● **TRY IT**
All of the entries need to be copied character for character.

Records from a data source
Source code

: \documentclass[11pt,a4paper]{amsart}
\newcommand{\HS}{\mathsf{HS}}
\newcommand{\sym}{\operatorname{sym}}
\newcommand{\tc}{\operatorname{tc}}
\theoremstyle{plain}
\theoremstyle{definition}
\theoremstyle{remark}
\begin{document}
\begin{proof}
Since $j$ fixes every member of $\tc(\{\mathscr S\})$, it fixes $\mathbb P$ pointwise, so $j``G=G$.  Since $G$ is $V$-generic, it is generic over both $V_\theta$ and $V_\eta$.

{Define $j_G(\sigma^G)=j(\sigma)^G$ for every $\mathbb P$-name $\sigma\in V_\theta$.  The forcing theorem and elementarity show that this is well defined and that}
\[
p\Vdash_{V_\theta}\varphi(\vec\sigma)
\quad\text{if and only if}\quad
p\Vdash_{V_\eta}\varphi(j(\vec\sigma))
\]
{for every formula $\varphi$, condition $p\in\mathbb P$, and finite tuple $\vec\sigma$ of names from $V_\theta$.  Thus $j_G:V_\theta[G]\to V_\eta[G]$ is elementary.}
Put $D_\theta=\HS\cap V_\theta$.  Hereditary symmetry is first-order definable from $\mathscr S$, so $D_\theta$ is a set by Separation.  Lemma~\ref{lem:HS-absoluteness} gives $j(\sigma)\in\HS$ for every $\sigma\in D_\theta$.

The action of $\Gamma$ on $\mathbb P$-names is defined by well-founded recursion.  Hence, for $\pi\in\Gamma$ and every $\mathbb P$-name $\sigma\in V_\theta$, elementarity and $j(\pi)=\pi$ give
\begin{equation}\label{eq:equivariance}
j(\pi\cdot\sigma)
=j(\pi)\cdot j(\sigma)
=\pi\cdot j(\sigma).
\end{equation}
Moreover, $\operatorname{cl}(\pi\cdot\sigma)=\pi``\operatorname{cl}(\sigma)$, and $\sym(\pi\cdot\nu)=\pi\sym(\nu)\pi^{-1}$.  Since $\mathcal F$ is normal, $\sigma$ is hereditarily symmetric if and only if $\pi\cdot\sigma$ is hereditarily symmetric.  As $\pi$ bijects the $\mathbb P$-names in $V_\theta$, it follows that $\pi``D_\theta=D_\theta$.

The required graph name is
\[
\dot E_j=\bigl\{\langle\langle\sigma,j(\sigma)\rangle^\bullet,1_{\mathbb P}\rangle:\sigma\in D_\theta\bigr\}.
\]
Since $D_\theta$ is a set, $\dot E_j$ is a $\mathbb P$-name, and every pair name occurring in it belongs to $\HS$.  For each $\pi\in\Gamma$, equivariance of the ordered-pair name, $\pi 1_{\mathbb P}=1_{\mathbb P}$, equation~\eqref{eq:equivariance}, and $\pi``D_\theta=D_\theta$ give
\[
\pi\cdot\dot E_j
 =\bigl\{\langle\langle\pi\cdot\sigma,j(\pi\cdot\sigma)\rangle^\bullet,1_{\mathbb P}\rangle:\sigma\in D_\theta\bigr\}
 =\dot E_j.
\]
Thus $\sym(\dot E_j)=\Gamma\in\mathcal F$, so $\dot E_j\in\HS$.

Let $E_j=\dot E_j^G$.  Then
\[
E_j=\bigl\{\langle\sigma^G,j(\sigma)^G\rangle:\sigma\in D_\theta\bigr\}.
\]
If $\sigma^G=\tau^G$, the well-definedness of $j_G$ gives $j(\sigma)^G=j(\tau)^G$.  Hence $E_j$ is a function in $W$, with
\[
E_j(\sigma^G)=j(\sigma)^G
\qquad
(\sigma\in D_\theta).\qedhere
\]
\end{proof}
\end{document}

● **OUTPUT FOR THIS EXERCISE**
Source code

: \documentclass[11pt,a4paper]{amsart}
\newcommand{\HS}{\mathsf{HS}}
\newcommand{\sym}{\operatorname{sym}}
\newcommand{\tc}{\operatorname{tc}}
\theoremstyle{plain}
\theoremstyle{definition}
\theoremstyle{remark}
\begin{document}
\begin{proof}
Since $j$ fixes every member of $\tc(\{\mathscr S\})$, it fixes $\mathbb P$ pointwise, so $j``G=G$.  Since $G$ is $V$-generic, it is generic over both $V_\theta$ and $V_\eta$.

{Define $j_G(\sigma^G)=j(\sigma)^G$ for every $\mathbb P$-name $\sigma\in V_\theta$.  The forcing theorem and elementarity show that this is well defined and that}
\[
p\Vdash_{V_\theta}\varphi(\vec\sigma)
\quad\text{if and only if}\quad
p\Vdash_{V_\eta}\varphi(j(\vec\sigma))
\]
{for every formula $\varphi$, condition $p\in\mathbb P$, and finite tuple $\vec\sigma$ of names from $V_\theta$.  Thus $j_G:V_\theta[G]\to V_\eta[G]$ is elementary.}
Put $D_\theta=\HS\cap V_\theta$.  Hereditary symmetry is first-order definable from $\mathscr S$, so $D_\theta$ is a set by Separation.  Lemma~\ref{lem:HS-absoluteness} gives $j(\sigma)\in\HS$ for every $\sigma\in D_\theta$.

The action of $\Gamma$ on $\mathbb P$-names is defined by well-founded recursion.  Hence, for $\pi\in\Gamma$ and every $\mathbb P$-name $\sigma\in V_\theta$, elementarity and $j(\pi)=\pi$ give
\begin{equation}\label{eq:equivariance}
j(\pi\cdot\sigma)
=j(\pi)\cdot j(\sigma)
=\pi\cdot j(\sigma).
\end{equation}
Moreover, $\operatorname{cl}(\pi\cdot\sigma)=\pi``\operatorname{cl}(\sigma)$, and $\sym(\pi\cdot\nu)=\pi\sym(\nu)\pi^{-1}$.  Since $\mathcal F$ is normal, $\sigma$ is hereditarily symmetric if and only if $\pi\cdot\sigma$ is hereditarily symmetric.  As $\pi$ bijects the $\mathbb P$-names in $V_\theta$, it follows that $\pi``D_\theta=D_\theta$.

The required graph name is
\[
\dot E_j=\bigl\{\langle\langle\sigma,j(\sigma)\rangle^\bullet,1_{\mathbb P}\rangle:\sigma\in D_\theta\bigr\}.
\]
Since $D_\theta$ is a set, $\dot E_j$ is a $\mathbb P$-name, and every pair name occurring in it belongs to $\HS$.  For each $\pi\in\Gamma$, equivariance of the ordered-pair name, $\pi 1_{\mathbb P}=1_{\mathbb P}$, equation~\eqref{eq:equivariance}, and $\pi``D_\theta=D_\theta$ give
\[
\pi\cdot\dot E_j
 =\bigl\{\langle\langle\pi\cdot\sigma,j(\pi\cdot\sigma)\rangle^\bullet,1_{\mathbb P}\rangle:\sigma\in D_\theta\bigr\}
 =\dot E_j.
\]
Thus $\sym(\dot E_j)=\Gamma\in\mathcal F$, so $\dot E_j\in\HS$.

Let $E_j=\dot E_j^G$.  Then
\[
E_j=\bigl\{\langle\sigma^G,j(\sigma)^G\rangle:\sigma\in D_\theta\bigr\}.
\]
If $\sigma^G=\tau^G$, the well-definedness of $j_G$ gives $j(\sigma)^G=j(\tau)^G$.  Hence $E_j$ is a function in $W$, with
\[
E_j(\sigma^G)=j(\sigma)^G
\qquad
(\sigma\in D_\theta).\qedhere
\]
\end{proof}
\end{document}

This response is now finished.